*WORK INSTRUCTION:* Return all the data exactly, keeping the pictures out.
──────── RAW DATA
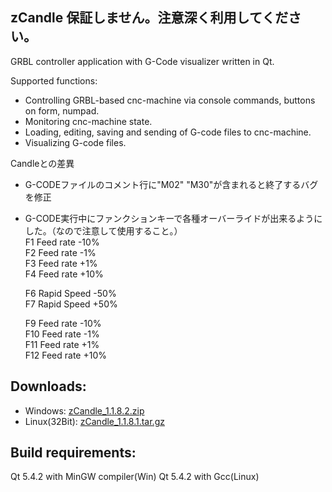 zCandle
保証しません。注意深く利用してください。
-----------
GRBL controller application with G-Code visualizer written in Qt.

Supported functions:
* Controlling GRBL-based cnc-machine via console commands, buttons on form, numpad.
* Monitoring cnc-machine state.
* Loading, editing, saving and sending of G-code files to cnc-machine.
* Visualizing G-code files.

Candleとの差異
* G-CODEファイルのコメント行に"M02" "M30"が含まれると終了するバグを修正
* G-CODE実行中にファンクションキーで各種オーバーライドが出来るようにした。（なので注意して使用すること。）  
  F1  Feed rate -10%  
  F2  Feed rate  -1%  
  F3  Feed rate  +1%  
  F4  Feed rate +10%  

  F6  Rapid Speed -50%  
  F7  Rapid Speed +50%  

  F9   Feed rate -10%  
  F10  Feed rate  -1%  
  F11  Feed rate  +1%  
  F12  Feed rate +10%  

Downloads:
----------
* Windows: [zCandle_1.1.8.2.zip](https://github.com/zubon2003/zCandle/blob/grbl_1_1/zCandle%201.1.8.2-win32.zip)  
* Linux(32Bit): [zCandle_1.1.8.1.tar.gz](https://github.com/zubon2003/zCandle/blob/grbl_1_1/zCandle_1.1.8.1.tar.gz)

Build requirements:
------------------
Qt 5.4.2 with MinGW compiler(Win)
Qt 5.4.2 with Gcc(Linux)
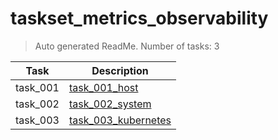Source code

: # taskset_metrics_observability

> Auto generated ReadMe. Number of tasks: 3

| Task     | Description                                                              |
|----------|--------------------------------------------------------------------------|
| task_001 | [task_001_host](taskset_metrics_observability/task_001_host)             |
| task_002 | [task_002_system](taskset_metrics_observability/task_002_system)         |
| task_003 | [task_003_kubernetes](taskset_metrics_observability/task_003_kubernetes) |
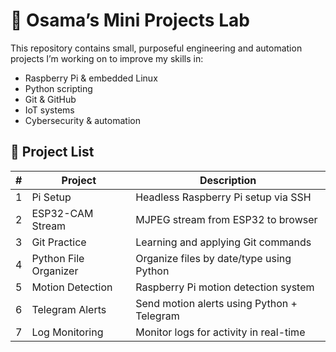 # 🔧 Osama’s Mini Projects Lab

This repository contains small, purposeful engineering and automation projects I’m working on to improve my skills in:

- Raspberry Pi & embedded Linux
- Python scripting
- Git & GitHub
- IoT systems
- Cybersecurity & automation

## 📁 Project List

| # | Project                | Description                                |
|--:|------------------------|--------------------------------------------|
| 1 | Pi Setup               | Headless Raspberry Pi setup via SSH        |
| 2 | ESP32-CAM Stream       | MJPEG stream from ESP32 to browser         |
| 3 | Git Practice           | Learning and applying Git commands         |
| 4 | Python File Organizer  | Organize files by date/type using Python   |
| 5 | Motion Detection       | Raspberry Pi motion detection system       |
| 6 | Telegram Alerts        | Send motion alerts using Python + Telegram |
| 7 | Log Monitoring         | Monitor logs for activity in real-time     |
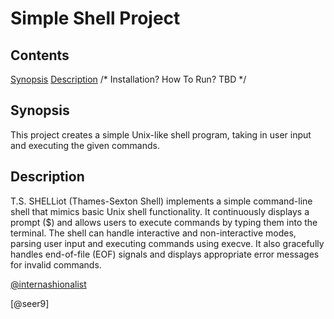# Simple Shell Project

## Contents
[Synopsis](#synopsis)
[Description](#description)
/* Installation? How To Run? TBD */

## Synopsis
This project creates a simple Unix-like shell program, taking in user input and executing the given commands.

## Description
T.S. SHELLiot (Thames-Sexton Shell) implements a simple command-line shell that mimics basic Unix shell functionality. It continuously displays a prompt ($) and allows users to execute commands by typing them into the terminal. The shell can handle interactive and non-interactive modes, parsing user input and executing commands using execve. It also gracefully handles end-of-file (EOF) signals and displays appropriate error messages for invalid commands.



[@internashionalist](https://github.com/internashionalist/internashionalist/blob/main/README.md)

[@seer9]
────────────────
*SOLUTION TO THE PROBLEM:*
 zCandle
保証しません。注意深く利用してください。
-----------
GRBL controller application with G-Code visualizer written in Qt.

Supported functions:
* Controlling GRBL-based cnc-machine via console commands, buttons on form, numpad.
* Monitoring cnc-machine state.
* Loading, editing, saving and sending of G-code files to cnc-machine.
* Visualizing G-code files.

Candleとの差異
* G-CODEファイルのコメント行に"M02" "M30"が含まれると終了するバグを修正
* G-CODE実行中にファンクションキーで各種オーバーライドが出来るようにした。（なので注意して使用すること。）  
  F1  Feed rate -10%  
  F2  Feed rate  -1%  
  F3  Feed rate  +1%  
  F4  Feed rate +10%  

  F6  Rapid Speed -50%  
  F7  Rapid Speed +50%  

  F9   Feed rate -10%  
  F10  Feed rate  -1%  
  F11  Feed rate  +1%  
  F12  Feed rate +10%  

Downloads:
----------
* Windows: [zCandle_1.1.8.2.zip](https://github.com/zubon2003/zCandle/blob/grbl_1_1/zCandle%201.1.8.2-win32.zip)  
* Linux(32Bit): [zCandle_1.1.8.1.tar.gz](https://github.com/zubon2003/zCandle/blob/grbl_1_1/zCandle_1.1.8.1.tar.gz)

Build requirements:
------------------
Qt 5.4.2 with MinGW compiler(Win)
Qt 5.4.2 with Gcc(Linux)
Source code

: # taskset_metrics_observability

> Auto generated ReadMe. Number of tasks: 3

| Task     | Description                                                              |
|----------|--------------------------------------------------------------------------|
| task_001 | [task_001_host](taskset_metrics_observability/task_001_host)             |
| task_002 | [task_002_system](taskset_metrics_observability/task_002_system)         |
| task_003 | [task_003_kubernetes](taskset_metrics_observability/task_003_kubernetes) |
 # 🔧 Osama’s Mini Projects Lab

This repository contains small, purposeful engineering and automation projects I’m working on to improve my skills in:

- Raspberry Pi & embedded Linux
- Python scripting
- Git & GitHub
- IoT systems
- Cybersecurity & automation

## 📁 Project List

| # | Project                | Description                                |
|--:|------------------------|--------------------------------------------|
| 1 | Pi Setup               | Headless Raspberry Pi setup via SSH        |
| 2 | ESP32-CAM Stream       | MJPEG stream from ESP32 to browser         |
| 3 | Git Practice           | Learning and applying Git commands         |
| 4 | Python File Organizer  | Organize files by date/type using Python   |
| 5 | Motion Detection       | Raspberry Pi motion detection system       |
| 6 | Telegram Alerts        | Send motion alerts using Python + Telegram |
| 7 | Log Monitoring         | Monitor logs for activity in real-time     |
# Simple Shell Project

## Contents
[Synopsis](#synopsis)
[Description](#description)
/* Installation? How To Run? TBD */

## Synopsis
This project creates a simple Unix-like shell program, taking in user input and executing the given commands.

## Description
T.S. SHELLiot (Thames-Sexton Shell) implements a simple command-line shell that mimics basic Unix shell functionality. It continuously displays a prompt ($) and allows users to execute commands by typing them into the terminal. The shell can handle interactive and non-interactive modes, parsing user input and executing commands using execve. It also gracefully handles end-of-file (EOF) signals and displays appropriate error messages for invalid commands.



[@internashionalist](https://github.com/internashionalist/internashionalist/blob/main/README.md)

[@seer9]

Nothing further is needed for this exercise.